Tag Archives: Harry Potter

In Which I Had a Month-Long Lapse of Judgment

At the beginning of October, I allowed myself to be goaded into a reading race. Sounds like fun, right? Reading and athletics should go hand in hand more often, right? Wrong. It wasn’t fun. I lost for the same reason that I always lose at Scrabble: I wasn’t willing to play dirty. And my conscience-less opponent was. Which is why this same, heartless, unfeeling man also always wins at Scrabble. However, my boyfriend’s competition ethic is neither here nor there. Maybe that’s best saved for another post. (And then again, if I want to stay in the relationship, maybe not!)

As it were, the book we raced to the end of (against both our better judgment) was that unfortunate pillar of young adult fiction, pride of bored housewives, propaganda of (and for) teenage girls, and paragon of poor prose. Yes, you’ve guessed it. Stephenie Meyer’s Twilight. And, rather than go into the details of how it happened that I spent the rest of October reading through the other three books in the series (rest assured in the knowledge that this was a solo endeavor; thankfully, the boyfriend stopped after his cheap victory with the first book), I will just skip to the part where I tell you how far I will go (I’m thinking the ends of the earth) to keep this particular set of books out of my daughter’s hands, should I ever find myself to be the mother of a teenage or pre-adolescent girl.

So let’s start with why I hate Bella, the pathetic (not to be confused with tragic or romantic) heroine. To name a few reasons, she’s self-deprecating, co-dependent, obsessive, a wallower and self-pitier, and completely devoid of self-respect. Someone ought to explain to Ms. Meyer that there’s a rather significant difference between self-loathing and humility. Bella is not humble. Bella is merely a sycophantic, relentless self-denier, and the charade gets old fast.
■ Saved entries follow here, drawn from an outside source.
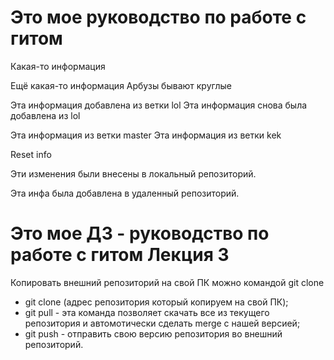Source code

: # Это мое руководство по работе с гитом 

Какая-то информация 

Ещё какая-то информация Арбузы бывают круглые 

Эта информация добавлена из ветки lol 
Эта информация снова была добавлена из lol 

Эта информация из ветки master 
Эта информация из ветки kek 


Reset info

Эти изменения были внесены в локальный репозиторий. 

Эта инфа была добавлена в удаленный репозиторий. 

# Это мое ДЗ - руководство по работе с гитом Лекция 3
 Копировать внешний репозиторий на свой ПК можно командой git clone 
* git clone (адрес репозитория который копируем на свой ПК);
* git pull - эта команда позволяет скачать все из текущего репозитория и автомотически сделать merge с нашей версией;
* git push - отправить свою версию репозитория во внешний репозиторий.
Bella spends the entire first book alternating between hating herself, hating small-town life, and drooling embarrassingly over Edward and his beautiful, perfect body. How I was able to pull a single thread of plot out of the tangle of obsessive yarn that is the first book of the series, I don’t know. (And, if I might linger here a moment longer, since when are a deathly pallor, dark circles under the eyes, an ice-cold touch, and skin so hard “it was like cuddling with Michelangelo’s David” the marks of an attractive man? Oh, right. Since never.)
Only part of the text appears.